To some, a store owner's race might seem like it should be an irrelevant factor, but in a city where there are stores that still have decades-old "Black Owned and Proud to Serve You" signs in their windows, race matters.


The customer Hooks confided in, Lila Cabill, is a community activist, the kind who won't shop at your store if you don't say "thank you" when she buys something from you, the kind who visits grocery and liquor stores in the city to check expiration dates on food and complain to owners. She belongs to groups with names like the Detroit Black Community Food Security Network and Undoing Racism in the Detroit Food System, and once ran the Rosa and Raymond Parks Foundation. 

One reason why shopping at a black-owned store is important, she says, is that many grocers in the inner city treat customers poorly — serving expired food, operating filthy stores, treating their black shoppers like thieves. And since many residents don't have cars to get to better grocery stores in the suburbs, they're sometimes at the mercy of indifferent or hostile merchants.

"See, I won't spend my money at a dirty store. I'm not spending my money if they can't greet me as a customer," Cabill says. "But these people don't have the options I have. I can get in my car and go somewhere else. They have to walk to these places in the neighborhood."

Yet, she thought, here is Metro Foodland, the last black-owned grocery store in the city, and the community can't keep it afloat? At least here, customers from the blocks around it get treated with respect. That should be enough reason to shop here. "There's such a huge difference in terms of the Arab store owners and how they treat customers, and how the lack of respect is ingrained in our social fabric," Cabill says.

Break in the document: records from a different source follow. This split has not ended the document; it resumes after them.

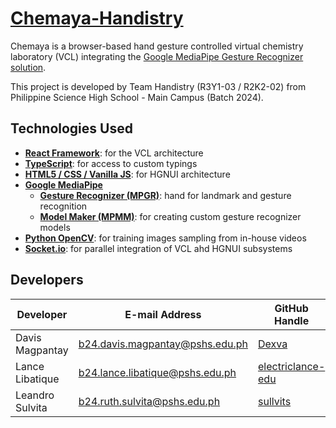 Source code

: # [Chemaya-Handistry](https://github.com/Dexva/chemaya-handistry)


Chemaya is a browser-based hand gesture controlled virtual chemistry laboratory (VCL) integrating the [Google MediaPipe Gesture Recognizer solution](https://developers.google.com/mediapipe/solutions/vision/gesture_recognizer/web_js).

This project is developed by Team Handistry (R3Y1-03 / R2K2-02) from Philippine Science High School - Main Campus (Batch 2024).

## Technologies Used
- [**React Framework**](https://react.dev/): for the VCL architecture
- [**TypeScript**](https://www.typescriptlang.org/): for access to custom typings
- [**HTML5 / CSS / Vanilla JS**](https://developer.mozilla.org/en-US/docs/Glossary/HTML5): for HGNUI architecture
- [**Google MediaPipe**](https://developers.google.com/mediapipe)
    - [**Gesture Recognizer (MPGR)**](https://developers.google.com/mediapipe/solutions/vision/gesture_recognizer): hand for landmark and gesture recognition
    - [**Model Maker (MPMM)**](https://developers.google.com/mediapipe/solutions/model_maker): for creating custom gesture recognizer models
- [**Python OpenCV**](https://opencv.org/): for training images sampling from in-house videos
- [**Socket.io**](https://socket.io/): for parallel integration of VCL ahd HGNUI subsystems

## Developers
|Developer|E-mail Address|GitHub Handle|
|-----------|----------------|---------------|
|Davis Magpantay|b24.davis.magpantay@pshs.edu.ph|[Dexva](https://github.com/Dexva)|
|Lance Libatique|b24.lance.libatique@pshs.edu.ph|[electriclance-edu](https://github.com/electriclance-edu)|
|Leandro Sulvita|b24.ruth.sulvita@pshs.edu.ph|[sullvits](https://github.com/sullvits)|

So she started an effort called Metro Foodland Loyalty Appreciation Campaign 27, named for the number of years this store's been here. It calls on neighbors to shop at the store 27 times this year, spend $27 each time and ask 27 people to do the same. They hold a drawing every month on the 27th for a $27 gift card to the store. The goal, she says, is to show Detroiters they don't have to drive to the suburbs for good food, that this store is as good as any north or west of the city limits, where many nearby residents prefer to shop.

But it's been a frustratingly hard sell. "The neighborhood's pretty cool, we get the support, but we don't get as much as we need," says Charles Clark, the store's 60-year-old produce manager. "I don't know why that is."

Cabbil thinks she knows. Even black shoppers, she says, have bought into stereotypes about black-owned stores.

"Detroiters typically are not necessarily loyal to Detroit," she says. "The African-American community has a history of not supporting its businesses. When you look at it, it's a racist thing. There's assumptions that are made and stereotypes that are made about businesses. For instance, with Mr. Hooks' business, many people will say, 'Oh, I didn't know it was a black-owned business. This store is so clean.'"

As if things weren't already hard enough for Metro Foodland, news spread that Meijer was thinking of opening a store about a mile down the road. Despite the frequent complaint from Detroiters that national retail chains are unwilling to open within city limits, this news didn't sit well with some people in the neighborhood.